* _REQUIREMENT_: Search the entries for the word "command". Copy every line where it turns up.

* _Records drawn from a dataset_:
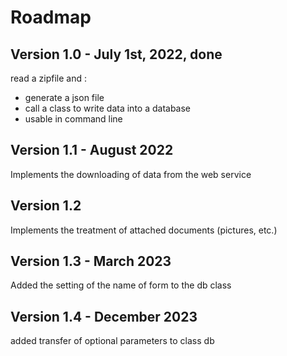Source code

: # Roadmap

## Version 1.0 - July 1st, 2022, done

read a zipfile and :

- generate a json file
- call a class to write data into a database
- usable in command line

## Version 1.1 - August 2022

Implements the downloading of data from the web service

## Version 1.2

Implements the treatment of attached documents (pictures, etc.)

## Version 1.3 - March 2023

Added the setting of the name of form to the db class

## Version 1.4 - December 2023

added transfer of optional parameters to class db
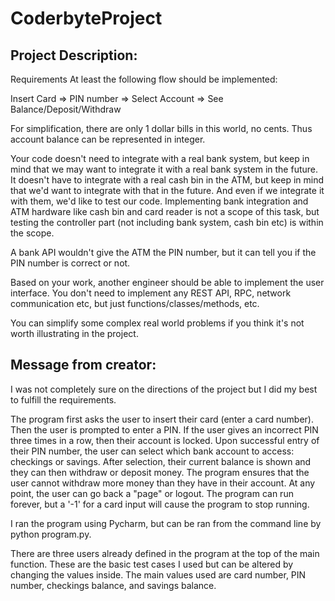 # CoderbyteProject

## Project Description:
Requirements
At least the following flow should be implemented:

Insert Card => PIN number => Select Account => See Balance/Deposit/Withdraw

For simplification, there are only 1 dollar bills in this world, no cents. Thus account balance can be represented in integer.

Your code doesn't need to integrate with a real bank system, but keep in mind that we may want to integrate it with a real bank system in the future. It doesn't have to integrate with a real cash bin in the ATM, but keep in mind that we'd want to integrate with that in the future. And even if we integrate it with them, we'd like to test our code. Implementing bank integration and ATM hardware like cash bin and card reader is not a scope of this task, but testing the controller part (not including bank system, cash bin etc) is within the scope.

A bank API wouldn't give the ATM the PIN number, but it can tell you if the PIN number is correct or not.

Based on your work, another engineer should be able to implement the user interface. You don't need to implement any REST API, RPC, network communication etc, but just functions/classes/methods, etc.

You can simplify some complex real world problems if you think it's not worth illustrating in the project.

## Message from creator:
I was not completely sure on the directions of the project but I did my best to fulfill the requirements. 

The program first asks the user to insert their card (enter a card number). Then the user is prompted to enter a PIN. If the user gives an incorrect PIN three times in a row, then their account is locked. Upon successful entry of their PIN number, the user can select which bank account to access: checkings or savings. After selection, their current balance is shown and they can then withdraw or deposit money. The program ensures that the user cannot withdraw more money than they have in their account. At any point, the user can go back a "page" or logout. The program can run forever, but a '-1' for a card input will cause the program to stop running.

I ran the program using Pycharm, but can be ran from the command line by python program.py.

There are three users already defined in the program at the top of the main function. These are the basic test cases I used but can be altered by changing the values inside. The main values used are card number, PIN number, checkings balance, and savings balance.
--
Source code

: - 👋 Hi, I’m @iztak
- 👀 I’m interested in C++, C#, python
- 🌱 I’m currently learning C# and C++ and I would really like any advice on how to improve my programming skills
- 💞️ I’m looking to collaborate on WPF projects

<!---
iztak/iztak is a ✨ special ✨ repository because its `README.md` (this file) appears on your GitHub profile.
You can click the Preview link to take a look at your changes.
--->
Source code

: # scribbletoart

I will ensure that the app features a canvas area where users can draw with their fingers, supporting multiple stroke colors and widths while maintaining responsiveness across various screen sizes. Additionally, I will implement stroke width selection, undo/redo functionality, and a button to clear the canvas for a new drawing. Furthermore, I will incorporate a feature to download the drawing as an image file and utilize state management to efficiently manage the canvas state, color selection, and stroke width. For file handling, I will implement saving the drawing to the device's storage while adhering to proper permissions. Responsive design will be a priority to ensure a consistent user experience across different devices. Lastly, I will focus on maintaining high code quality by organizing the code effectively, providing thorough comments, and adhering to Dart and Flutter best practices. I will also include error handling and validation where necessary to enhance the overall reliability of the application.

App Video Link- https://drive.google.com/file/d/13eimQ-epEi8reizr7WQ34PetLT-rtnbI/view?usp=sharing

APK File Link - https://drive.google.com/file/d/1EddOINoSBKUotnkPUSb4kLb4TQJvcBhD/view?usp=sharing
* * *
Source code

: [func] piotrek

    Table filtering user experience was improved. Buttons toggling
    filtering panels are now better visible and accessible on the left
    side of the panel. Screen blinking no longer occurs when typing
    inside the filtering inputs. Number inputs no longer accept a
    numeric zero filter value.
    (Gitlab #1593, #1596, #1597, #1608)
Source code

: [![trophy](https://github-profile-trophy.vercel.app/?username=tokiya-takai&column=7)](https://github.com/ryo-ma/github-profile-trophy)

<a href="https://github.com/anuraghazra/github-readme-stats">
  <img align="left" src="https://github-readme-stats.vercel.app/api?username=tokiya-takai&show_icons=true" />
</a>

* _ANSWER SPACE_:
- usable in command line
I ran the program using Pycharm, but can be ran from the command line by python program.py.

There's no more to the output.